Ecoute l’Apôtre. Voici ce qu’il dit lui-même : « L’amour est la plénitude de la loi ». Comment nous vient la charité ? Par la grâce de Dieu, par l’Esprit-Saint. Nous ne pouvons la posséder de nous-mêmes, comme si nous la faisions ; c’est un don de Dieu, et un don inappréciable : « Car, dit Paul, la charité de Dieu a été répandue dans nos cœurs par le Saint-Esprit qui nous a été donné ». La charité accomplit donc la loi, et c’est en toute vérité qu’il a été dit : « La charité est la plénitude de la loi. » La charité accomplit la loi : et à l’entier accomplissement de la loi, en n’importe quelles œuvres, se rapporte le nombre quarante.
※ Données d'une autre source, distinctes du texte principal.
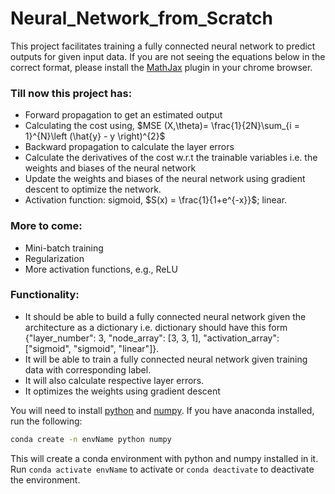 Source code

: # Neural_Network_from_Scratch
This project facilitates training a fully connected neural network to predict outputs for given input data. If you are not seeing the equations below in the correct format, please install the [MathJax](https://chrome.google.com/webstore/detail/mathjax-plugin-for-github/ioemnmodlmafdkllaclgeombjnmnbima?hl=en) plugin in your chrome browser.

### Till now this project has:

  - Forward propagation to get an estimated output
  - Calculating the cost using, $MSE (X,\theta)= \frac{1}{2N}\sum_{i = 1}^{N}\left (\hat{y} - y \right)^{2}$
  - Backward propagation to calculate the layer errors
  - Calculate the derivatives of the cost w.r.t the trainable variables i.e. the weights and biases of the neural network
  - Update the weights and biases of the neural network using gradient descent to optimize the network.
  - Activation function: sigmoid, $S(x) = \frac{1}{1+e^{-x}}$; linear.

### More to come:

  - Mini-batch training
  - Regularization
  - More activation functions, e.g., ReLU
  
### Functionality:
  - It should be able to build a fully connected neural network given the architecture as a dictionary i.e. dictionary should have this form {"layer_number": 3, "node_array": [3, 3, 1], "activation_array": ["sigmoid", "sigmoid", "linear"]}.
  - It will be able to train a fully connected neural network given training data with corresponding label.
  - It will also calculate respective layer errors.
  - It optimizes the weights using gradient descent

You will need to install [python](https://www.python.org) and [numpy](https://numpy.org). If you have anaconda installed, run the following:
```bash
conda create -n envName python numpy
```
This will create a conda environment with python and numpy installed in it. Run `conda activate envName` to activate or `conda deactivate` to deactivate the environment. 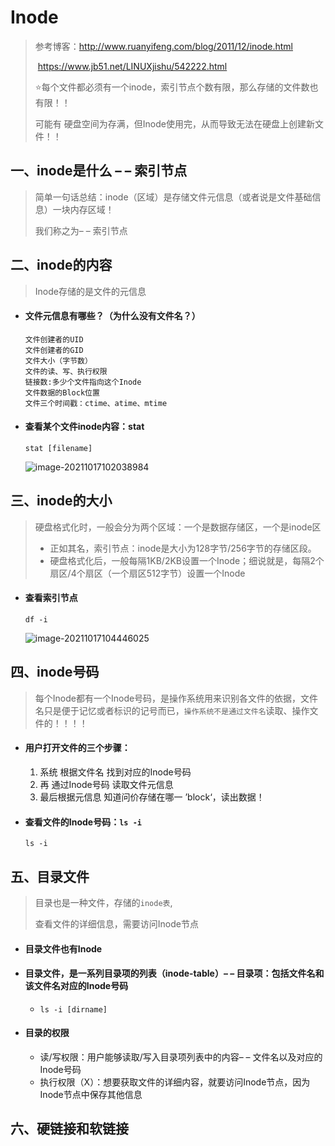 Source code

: # Inode

>参考博客：http://www.ruanyifeng.com/blog/2011/12/inode.html
>
>​					https://www.jb51.net/LINUXjishu/542222.html
>
>⭐每个文件都必须有一个inode，索引节点个数有限，那么存储的文件数也有限！！
>
>可能有 硬盘空间为存满，但Inode使用完，从而导致无法在硬盘上创建新文件！！

## 一、inode是什么 – – 索引节点

>简单一句话总结：inode（区域）是存储文件元信息（或者说是文件基础信息）一块内存区域！
>
>我们称之为– – 索引节点



## 二、inode的内容

>Inode存储的是文件的元信息

- #### 文件元信息有哪些？（为什么没有文件名？）

  ```
  文件创建者的UID
  文件创建者的GID
  文件大小（字节数）
  文件的读、写、执行权限
  链接数:多少个文件指向这个Inode
  文件数据的Block位置
  文件三个时间戳：ctime、atime、mtime
  ```

- #### 查看某个文件inode内容：stat

  ```
  stat [filename]
  ```

  ![image-20211017102038984](H:\笔记\Note_Code\images\image-20211017102038984.png)

## 三、inode的大小

>硬盘格式化时，一般会分为两个区域：一个是数据存储区，一个是inode区
>
>- 正如其名，索引节点：inode是大小为128字节/256字节的存储区段。
>- 硬盘格式化后，一般每隔1KB/2KB设置一个Inode；细说就是，每隔2个扇区/4个扇区（一个扇区512字节）设置一个Inode

- #### 查看索引节点

  ```
  df -i
  ```

  ![image-20211017104446025](H:\笔记\Note_Code\images\image-20211017104446025.png)

## 四、inode号码

>每个Inode都有一个Inode号码，是操作系统用来识别各文件的依据，文件名只是便于记忆或者标识的记号而已，``操作系统不是通过文件名``读取、操作文件的！！！！

- #### 用户打开文件的三个步骤：

  1. 系统 根据文件名 找到对应的Inode号码
  2. 再 通过Inode号码 读取文件元信息
  3. 最后根据元信息 知道问价存储在哪一 ’block‘，读出数据！

- #### 查看文件的Inode号码：`ls -i`

  ```
  ls -i
  ```

  

## 五、目录文件

>目录也是一种文件，存储的``inode表``,
>
>查看文件的详细信息，需要访问Inode节点

- #### 目录文件也有Inode

- #### 目录文件，是一系列目录项的列表（inode-table）– – 目录项：包括文件名和该文件名对应的Inode号码

  - `ls -i [dirname]`

- #### 目录的权限

  - 读/写权限：用户能够读取/写入目录项列表中的内容– – 文件名以及对应的Inode号码
  - 执行权限（X）：想要获取文件的详细内容，就要访问Inode节点，因为Inode节点中保存其他信息

## 六、硬链接和软链接

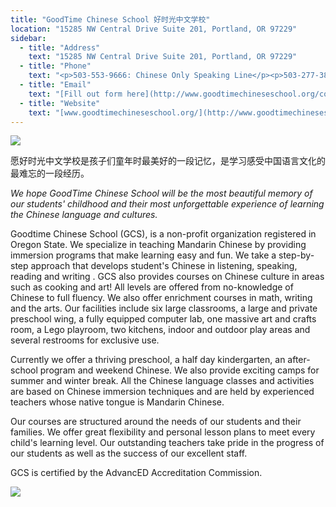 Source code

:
 ```yaml
---
title: "GoodTime Chinese School 好时光中文学校"
location: "15285 NW Central Drive Suite 201, Portland, OR 97229"
sidebar:
  - title: "Address"
    text: "15285 NW Central Drive Suite 201, Portland, OR 97229"
  - title: "Phone"
    text: "<p>503-553-9666: Chinese Only Speaking Line</p><p>503-277-3899: Chinese and English Speaking Line</p><p>503-616-5585: English Only Line</p>"
  - title: "Email"
    text: "[Fill out form here](http://www.goodtimechineseschool.org/contact/)"
  - title: "Website"
    text: "[www.goodtimechineseschool.org/](http://www.goodtimechineseschool.org/)"
---
```


![](https://res.cloudinary.com/dhngj18do/image/upload/f_auto,q_auto/v1/images/activities/goodtime_ljcrpyxbbeh4vxkivhvh)

愿好时光中文学校是孩子们童年时最美好的一段记忆，是学习感受中国语言文化的最难忘的一段经历。

_We hope GoodTime Chinese School will be the most beautiful memory of our students' childhood and their most unforgettable experience of learning the Chinese language and cultures._

Goodtime Chinese School (GCS), is a non-profit organization registered in Oregon State. We specialize in teaching Mandarin Chinese by providing immersion programs that make learning easy and fun. We take a step-by-step approach that develops student's Chinese in listening, speaking, reading and writing . GCS also provides courses on Chinese culture in areas such as cooking and art! All levels are offered from no-knowledge of Chinese to full fluency. We also offer enrichment courses in math, writing and the arts. Our facilities include six large classrooms, a large and private preschool wing, a fully equipped computer lab, one massive art and crafts room, a Lego playroom, two kitchens, indoor and outdoor play areas and several restrooms for exclusive use.

Currently we offer a thriving preschool, a half day kindergarten, an after-school program and weekend Chinese. We also provide exciting camps for summer and winter break. All the Chinese language classes and activities are based on Chinese immersion techniques and are held by experienced teachers whose native tongue is Mandarin Chinese.

Our courses are structured around the needs of our students and their families. We offer great flexibility and personal lesson plans to meet every child's learning level. Our outstanding teachers take pride in the progress of our students as well as the success of our excellent staff.

GCS is certified by the AdvancED Accreditation Commission.

![](https://res.cloudinary.com/dhngj18do/image/upload/f_auto,q_auto/v1/images/activities/goodtimepic_o5ea1xgk4oxqafnz7hlr)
Mais, relativement à la charité, nous avons reçu deux commandements : « Tu aimeras le Seigneur ton Dieu de tout ton cœur, de toute ton âme, de tout ton esprit, et tu aimeras ton prochain comme toi-même. Ces deux commandements renferment toute la loi et les Prophètes. » La veuve de l’Evangile n’a-t-elle pas fait don à Dieu de deux misérables pièces qui composaient tout son avoir ? Est-ce que l’hôtelier n’a pas reçu deux deniers pour veiller à la guérison du malheureux blessé que des voleurs avaient laissé à moitié mort sur le chemin ? Jésus n’a-t-il point passé deux jours chez les Samaritains, pour les affermir dans la charité ? Lorsqu’il s’agit de quelque bonne œuvre, le nombre deux a donc trait au double précepte de la charité: de là il suit que le nombre quarante indique l’entier accomplissement de la loi, et que la loi n’est accomplie que par l’observation du double précepte de la charité : alors, pourquoi s’étonner si celui à qui le nombre deux manquait pour parvenir à quarante, gisait sous le poids de la maladie ?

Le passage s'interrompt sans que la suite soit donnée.